TASK REQUIREMENTS: Exactly the lines from the start of the data below through the line containing "read from stream." must be returned, and no others.

RECORDS:
****************************************

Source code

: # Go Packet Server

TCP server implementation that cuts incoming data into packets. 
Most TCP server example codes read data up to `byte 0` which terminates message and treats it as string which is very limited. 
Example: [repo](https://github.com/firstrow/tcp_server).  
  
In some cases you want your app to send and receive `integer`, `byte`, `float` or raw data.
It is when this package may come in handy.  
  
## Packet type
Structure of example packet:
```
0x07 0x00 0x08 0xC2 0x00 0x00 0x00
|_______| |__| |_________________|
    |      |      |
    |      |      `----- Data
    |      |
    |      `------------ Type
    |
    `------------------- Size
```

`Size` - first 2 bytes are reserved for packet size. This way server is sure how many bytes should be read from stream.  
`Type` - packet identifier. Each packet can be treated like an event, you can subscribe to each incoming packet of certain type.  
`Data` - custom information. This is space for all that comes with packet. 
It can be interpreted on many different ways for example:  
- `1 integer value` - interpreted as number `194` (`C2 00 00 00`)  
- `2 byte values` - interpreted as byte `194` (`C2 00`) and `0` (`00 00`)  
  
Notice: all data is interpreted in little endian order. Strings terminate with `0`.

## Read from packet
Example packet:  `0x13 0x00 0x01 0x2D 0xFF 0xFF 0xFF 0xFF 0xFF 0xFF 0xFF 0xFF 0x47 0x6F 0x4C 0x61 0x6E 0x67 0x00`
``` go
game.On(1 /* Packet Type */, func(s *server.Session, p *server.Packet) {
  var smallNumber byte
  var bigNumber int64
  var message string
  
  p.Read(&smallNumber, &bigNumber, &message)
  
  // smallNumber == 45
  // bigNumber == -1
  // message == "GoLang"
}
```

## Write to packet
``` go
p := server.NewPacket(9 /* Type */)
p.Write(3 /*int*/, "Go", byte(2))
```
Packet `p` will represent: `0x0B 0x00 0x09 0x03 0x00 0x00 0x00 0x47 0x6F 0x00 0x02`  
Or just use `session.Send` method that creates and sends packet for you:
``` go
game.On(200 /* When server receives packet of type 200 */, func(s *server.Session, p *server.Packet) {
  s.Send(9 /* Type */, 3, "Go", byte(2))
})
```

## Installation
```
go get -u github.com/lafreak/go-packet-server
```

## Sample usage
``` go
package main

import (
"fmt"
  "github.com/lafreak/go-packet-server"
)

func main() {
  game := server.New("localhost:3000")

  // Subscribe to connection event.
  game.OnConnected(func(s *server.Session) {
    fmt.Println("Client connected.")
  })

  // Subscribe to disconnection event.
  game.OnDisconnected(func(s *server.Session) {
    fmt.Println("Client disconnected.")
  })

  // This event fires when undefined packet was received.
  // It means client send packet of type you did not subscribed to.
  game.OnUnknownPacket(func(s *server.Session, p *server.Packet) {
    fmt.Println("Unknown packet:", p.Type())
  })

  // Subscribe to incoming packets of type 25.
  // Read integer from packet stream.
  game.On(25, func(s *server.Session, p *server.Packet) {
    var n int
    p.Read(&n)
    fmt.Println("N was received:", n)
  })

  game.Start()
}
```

****************************************

RESULT OF THE TASK:
Source code

: # Go Packet Server

TCP server implementation that cuts incoming data into packets. 
Most TCP server example codes read data up to `byte 0` which terminates message and treats it as string which is very limited. 
Example: [repo](https://github.com/firstrow/tcp_server).  
  
In some cases you want your app to send and receive `integer`, `byte`, `float` or raw data.
It is when this package may come in handy.  
  
## Packet type
Structure of example packet:
```
0x07 0x00 0x08 0xC2 0x00 0x00 0x00
|_______| |__| |_________________|
    |      |      |
    |      |      `----- Data
    |      |
    |      `------------ Type
    |
    `------------------- Size
```

`Size` - first 2 bytes are reserved for packet size. This way server is sure how many bytes should be read from stream.  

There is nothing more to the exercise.